Geometric effects of sustainable auxetic structures integrating the particle swarm optimization and finite element method

Abstract

The development of new materials based on industrial wastes has been the focus of much research for a sustainable world. The growing demand for tyres has been every year exacerbating environmental problems due to indiscriminate disposal in the nature, making a potentially harmful waste to public health. The incorporation of rubber particles from scrap tyres into polymeric composites has achieved high toughness and moderate mechanical properties. This work investigates the geometric effects (thickness, width and internal cell angle) of auxetic structures made of recycled rubber composites based on experimental and numerical data.

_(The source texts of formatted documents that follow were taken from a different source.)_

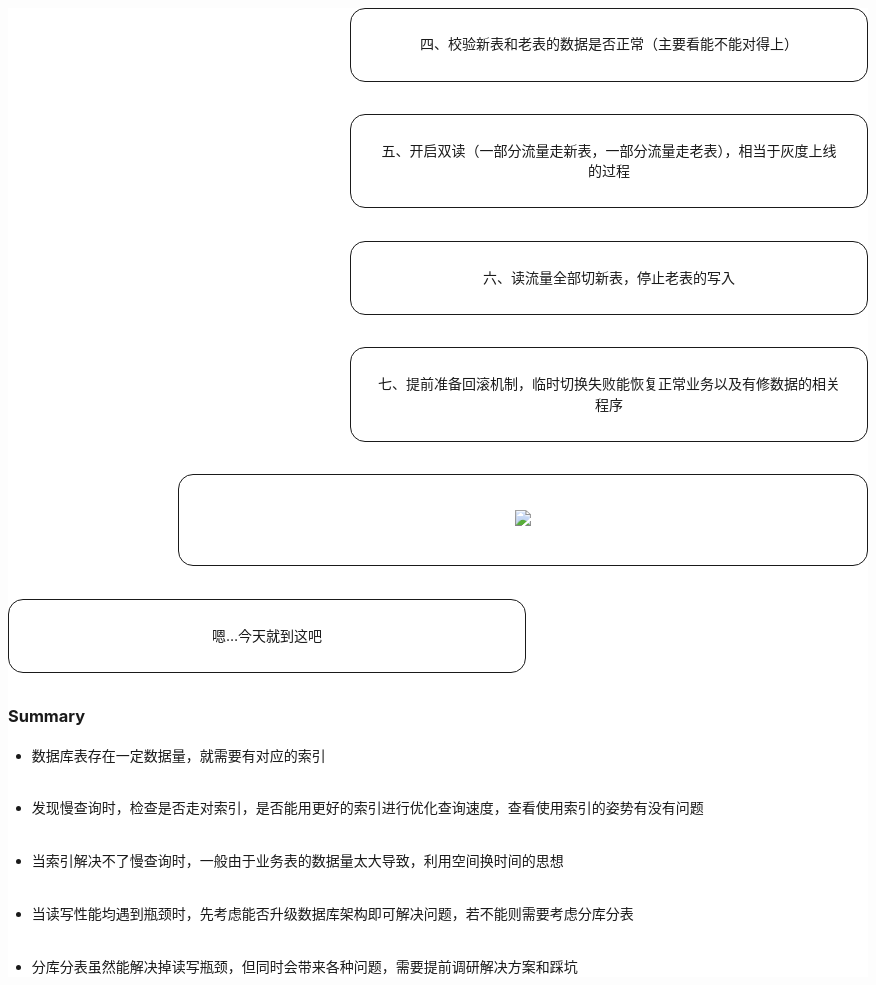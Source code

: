 ###### 

<div align="right"><div style="width:60%; border-style:solid; border-width:1px; border-radius:15px"><div style="text-align:center; margin:5%">
四、校验新表和老表的数据是否正常（主要看能不能对得上）
</div></div></div>

###### 

<div align="right"><div style="width:60%; border-style:solid; border-width:1px; border-radius:15px"><div style="text-align:center; margin:5%">
五、开启双读（一部分流量走新表，一部分流量走老表），相当于灰度上线的过程
</div></div></div>

###### 

<div align="right"><div style="width:60%; border-style:solid; border-width:1px; border-radius:15px"><div style="text-align:center; margin:5%">
六、读流量全部切新表，停止老表的写入
</div></div></div>

###### 

<div align="right"><div style="width:60%; border-style:solid; border-width:1px; border-radius:15px"><div style="text-align:center; margin:5%">
七、提前准备回滚机制，临时切换失败能恢复正常业务以及有修数据的相关程序
</div></div></div>

###### 

<div align="right"><div style="width:80%; border-style:solid; border-width:1px; border-radius:15px"><div style="text-align:center; margin:5%">
<img src="/pictures/MySQL-闲谈/v2-546dffdeecd9c7dc2da98ad5867dfc4c_r.jpg"/>
</div></div></div>

###### 

<div align="left"><div style="width:60%; border-style:solid; border-width:1px; border-radius:15px"><div style="text-align:center; margin:5%">
嗯…今天就到这吧
</div></div></div>

###### 

### Summary

- 数据库表存在一定数据量，就需要有对应的索引

###### 


- 发现慢查询时，检查是否走对索引，是否能用更好的索引进行优化查询速度，查看使用索引的姿势有没有问题

###### 

	
- 当索引解决不了慢查询时，一般由于业务表的数据量太大导致，利用空间换时间的思想

###### 


- 当读写性能均遇到瓶颈时，先考虑能否升级数据库架构即可解决问题，若不能则需要考虑分库分表

###### 

	
- 分库分表虽然能解决掉读写瓶颈，但同时会带来各种问题，需要提前调研解决方案和踩坑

The response surface models integrated with the swarm intelligence and finite element analysis were proposed in order to obtain a range of solutions that provides useful information to the user during the selection of geometric parameters for reentrant cells. The results revealed the cell thickness ranges from 39-40 mm and 5.98-6 mm, and the cell angle range from -0.01 to -0.06° maximize the ultimate strength. The same parameters were able to optimize the modulus of elasticity of rubber auxetic structures, excepting for the angle factor which must be set between -30° and 27.7°. The optimal Poisson's ratio was found when the cell angle ranged from -30° to -28.5°, cell width ranged from 5-5.6 mm and 2 mm in thickness.